1. Enhanced unemployment benefits are set to run out July 31

In March, the CARES Act was enacted, and one of the stimulus package's most important features was to boost unemployment benefits by $600 a week. As such, the average recipient is now getting $980 a week -- which, for the average out-of-work American, replaces their lost paychecks in full. Some lower-wage workers, in fact, are in better shape financially on unemployment. And while conservative lawmakers have argued that people shouldn't be coming out ahead from losing their jobs, providing those tens of millions of unemployed Americans with extra funds each week has also helped keep the U.S. economy from spiraling into an even worse recession.

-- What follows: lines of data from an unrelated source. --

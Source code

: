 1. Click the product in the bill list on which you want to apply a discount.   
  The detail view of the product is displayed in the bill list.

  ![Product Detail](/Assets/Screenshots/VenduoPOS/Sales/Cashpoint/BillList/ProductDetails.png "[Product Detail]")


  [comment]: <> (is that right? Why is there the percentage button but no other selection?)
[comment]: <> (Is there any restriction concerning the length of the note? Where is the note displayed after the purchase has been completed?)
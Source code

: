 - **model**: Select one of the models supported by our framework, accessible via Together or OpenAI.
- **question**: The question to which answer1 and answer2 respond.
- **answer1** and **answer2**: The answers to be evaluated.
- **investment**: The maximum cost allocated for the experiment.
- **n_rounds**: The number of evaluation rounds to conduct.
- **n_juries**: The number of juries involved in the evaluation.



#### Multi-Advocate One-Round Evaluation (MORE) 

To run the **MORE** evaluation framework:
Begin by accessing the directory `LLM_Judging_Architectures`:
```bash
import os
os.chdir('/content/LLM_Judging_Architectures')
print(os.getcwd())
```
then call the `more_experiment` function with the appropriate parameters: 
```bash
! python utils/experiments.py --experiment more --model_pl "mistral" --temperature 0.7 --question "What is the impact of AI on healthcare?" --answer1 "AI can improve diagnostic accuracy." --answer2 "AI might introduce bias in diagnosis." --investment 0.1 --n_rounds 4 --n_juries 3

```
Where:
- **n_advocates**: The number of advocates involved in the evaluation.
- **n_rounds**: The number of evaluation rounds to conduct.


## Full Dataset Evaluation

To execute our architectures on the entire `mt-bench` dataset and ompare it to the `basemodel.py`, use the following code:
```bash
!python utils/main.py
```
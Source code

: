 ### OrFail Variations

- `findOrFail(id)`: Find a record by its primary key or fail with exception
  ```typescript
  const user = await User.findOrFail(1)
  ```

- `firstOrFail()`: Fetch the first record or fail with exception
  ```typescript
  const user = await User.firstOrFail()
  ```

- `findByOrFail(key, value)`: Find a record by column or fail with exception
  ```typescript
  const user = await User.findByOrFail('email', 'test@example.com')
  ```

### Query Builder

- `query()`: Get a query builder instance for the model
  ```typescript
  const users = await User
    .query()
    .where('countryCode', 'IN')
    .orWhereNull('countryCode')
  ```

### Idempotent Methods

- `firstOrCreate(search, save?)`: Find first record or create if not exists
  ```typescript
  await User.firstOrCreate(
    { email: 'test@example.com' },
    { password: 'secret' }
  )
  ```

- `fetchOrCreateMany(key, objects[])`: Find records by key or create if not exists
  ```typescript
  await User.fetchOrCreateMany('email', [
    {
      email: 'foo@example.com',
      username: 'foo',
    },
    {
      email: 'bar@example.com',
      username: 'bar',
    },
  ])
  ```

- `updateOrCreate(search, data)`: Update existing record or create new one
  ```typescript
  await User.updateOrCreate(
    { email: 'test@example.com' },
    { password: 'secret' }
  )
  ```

Seated man with sad expression resting head against his hands

Image source: Getty Images.

But that $600 weekly boost came with a time limit, and if the House and Senate can't agree on a plan to extend it, it will run out in late July. Republican lawmakers argue that the jobless rate fell in May and June compared to where it stood in April, and assert that means the enhanced benefit is no longer needed. They also suggest it's discouraging some people from going back to work. The counterargument is that the current official unemployment rate of 11.1% is still ugly -- higher, in fact, than it was in the worst month of the Great Recession -- and the official figures are almost certainly under-counting the unemployed.

If the $600 weekly additions to unemployment payments do indeed disappear in August, the average American on unemployment will begin collecting just $380 a week. Many won't manage to make ends meet in that scenario, which means a lot of people will accrue costly debt, fall behind on their bills, and stop pumping money into the economy at a time when more consumer spending is vitally necessary to keep businesses afloat and the still-working employed.

2. A second stimulus check may not be in the cards

Many Americans are banking on a second stimulus check to follow the first round of $1,200 per adult payments that went out under the CARES Act. But some lawmakers have been hesitant to commit to another round, and while there's no specific deadline for a decision on that score, it's extremely likely that the topic will be raised in the Senate when it reconvenes in late July. If that body's deliberations on the direct stimulus front don't lead to another large round of checks, however, it won't just be bad for morale -- it could also cause a lot of people to rethink their spending.

The result? Many, many businesses, from mom-and-pop shops to giant companies, could be in for a drastic drop in revenue as consumers rein in their spending. That, in turn, would likely drive even more smaller operations out of business for good.

3. Many states may have to go back to square one with lockdown measures

By this point in the pandemic, many health experts had hoped the U.S. would have made major progress on stemming and containing COVID-19. Instead, the numbers of daily new cases are surging to their worst levels by far in hot spots across the country, with no signs of a peak on the horizon. As more state governments find themselves compelled to reimpose tighter restrictions, many areas of the country may by the end of August find themselves back in lockdown conditions resembling those in effect in March and April, when this entire mess started. And that alone could lead to a sharp upsurge in unemployment.

4. The stock market may start to reflect reality

Despite the steep market crash in February and March, stocks have rebounded nicely -- so much so that if you were to take a look at the average portfolio today, you almost wouldn't know we were in a recession. But if the COVID-19 crisis continues to worsen, unemployment climbs, and traders lose their optimism about the speed at which business will return to something resembling the old normal, the market could react in a very unfavorable way, sending stock values plummeting once again.

At a time when the news is overwhelmingly bleak, it pays to be optimistic about the economy. But it's also hard to ignore the risks the country faces as July draws to a close. Unless the stars align in an extremely lucky way, August could end up being the hardest month of 2020 yet for Americans. Let's all brace for that possibility while trying somehow to hope for the best.